I am still working on Spivak calculus and at problem 6 of the third chapter, I came across an exercise that has been confusing me for a couple hours. I understand the solution (well, I understand how I got there but I have no idea what my solution represents). If someone could enlighten me it would be so great.
Question:
If $x_1,....,x_n$ are distinct numbers, find a polynomial function $f_i$ of degree $n-1$ which is 1 at $x_i$ and $0$ at $x_j$ for $j\neq i $.
Solution:
If I understand well, there is only one $x_i$ such that $fi(x) = 1$ (correct me if I'm wrong)
Moreover, for every $x_j$ such that $j \neq i$, the function must be equal to 0.
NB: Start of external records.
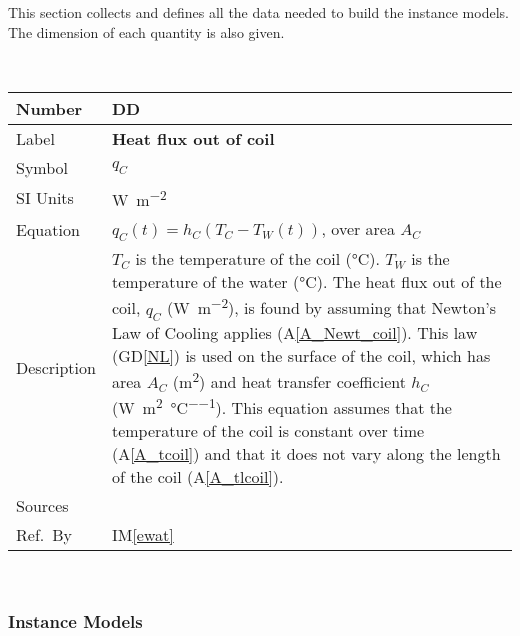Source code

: \documentclass[12pt]{article}
\newcommand{\colAwidth}{0.13\textwidth}
\newcommand{\colBwidth}{0.82\textwidth}
\newcounter{defnum} %
\newcommand{\dref}[1]{GD\ref{#1}}
\newcounter{datadefnum} %
\newcommand{\aref}[1]{A\ref{#1}}
\newcommand{\iref}[1]{IM\ref{#1}}
\begin{document}
This section collects and defines all the data needed to build the instance
models. The dimension of each quantity is also given.  

~\newline

\noindent
\begin{minipage}{\textwidth}
	\renewcommand*{\arraystretch}{1.5}
	\begin{tabular}{| p{\colAwidth} | p{\colBwidth}|}
		\hline
		\rowcolor[gray]{0.9}
		Number& DD{datadefnum}\thedatadefnum \label{FluxCoil}\\
		\hline
		Label& \bf Heat flux out of coil\\
		\hline
		Symbol &$q_C$\\
		\hline
		  SI Units & \si{\watt\per\square\metre}\\
		  \hline
		  Equation&$q_C(t) = h_C (T_C - T_W(t))$, over area $A_C$\\
		  \hline
		  Description & 
		                $T_C$ is the temperature of the coil (\si{\celsius}).  $T_W$ is the temperature of the water (\si{\celsius}).  
		                The heat flux out of the coil, $q_C$ (\si{\watt\per\square\metre}), is found by
		                assuming that Newton's Law 
		                of Cooling applies (\aref{A_Newt_coil}).  This law (\dref{NL}) is used on the surface of
		                the coil, which has area $A_C$ (\si{\square\metre}) and heat 
		                transfer coefficient $h_C$
		                (\si{\watt\per\square\metre\per\celsius}).  This equation
		                assumes that the temperature of the coil is constant over time (\aref{A_tcoil}) and that it does not vary along the length
		                of the coil (\aref{A_tlcoil}).
		  \\
		  \hline
		  Sources&~\cite{Lightstone2012}  \\
		  \hline
		  Ref.\ By & \iref{ewat}\\
		  \hline
	\end{tabular}
\end{minipage}\\

\subsubsection{Instance Models} \label{sec_instance}    
\end{document}

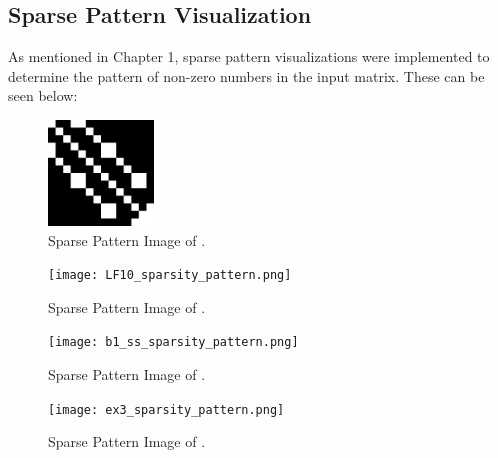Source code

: \documentclass[12pt]{article}
\begin{document}
\subsection{Sparse Pattern Visualization}

As mentioned in Chapter 1, sparse pattern visualizations were implemented to determine the pattern of non-zero numbers in the input matrix. These can be seen below:

\begin{figure}[h]
  \centering
  \includegraphics[width=0.25\textwidth]{LFAT5_sparsity_pattern.png}
  \caption{Sparse Pattern Image of .}
  \label{fig:your_image}
\end{figure}

\begin{figure}[h]
  \centering
  \texttt{[image: LF10\_sparsity\_pattern.png]}
  \caption{Sparse Pattern Image of .}
  \label{fig:your_image}
\end{figure}

\begin{figure}[h]
  \centering
  \texttt{[image: b1\_ss\_sparsity\_pattern.png]}
  \caption{Sparse Pattern Image of .}
  \label{fig:your_image}
\end{figure}

\begin{figure}[h]
  \centering
  \texttt{[image: ex3\_sparsity\_pattern.png]}
  \caption{Sparse Pattern Image of .}
  \label{fig:your_image}
\end{figure}
\end{document}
Therefore, the function should look like $k(x - x_1)(x-x_2)...(x-x_j)$ admitting $i \neq 1$ and $i \neq 2$
So, $f_i(x) = k \prod_{j = 1, j \neq i} ^n (x - x_j)$
And, if I want $f_i(x)$ to be $1$ at $x_i$, then I must fund a $k$ that allows it:
$f(x_i) = 1 = k\prod_{j = 1, j \neq i} ^n (x_i - x_j) \Rightarrow k =( \prod_{j = 1, j \neq i} ^n (x_i - x_j))^-1$
Finally, we find that
$f_i(x) = \prod_{j = 1, j \neq i} ^n \frac{(x - x_j)}{(x_i - x_j)}$
My questions
How does such a function pass many times by $0$ but only once does it equal $1$. I mean I think the other 1 would be for f(complex number) but still. If someone could enlighten me on how this is possible since when I make the graph the function is continue and passes by 1 many times but if I try to find the roots by lowering the function by 1 it says that the only real roots is 1..
Basically, I'd really like to know what kind of function I just constructed and why does it behave in such a weird way, and if i'm right to assume there is only 1 $x_i$ for which $f_i(x) = 1$
Thank you so much
What Spivak asserts is that, among the numbers $x_1,x_2,\ldots,x_n$, there is one and only one number ($x_i$) at which the function $f_i$ takes the value $1$ and that all other numbers (the $x_j$'s with $j\neq i$) are zeros of $f_i$. He never says that there is no other real (or complex) number $x$ such that $f(x)=1$.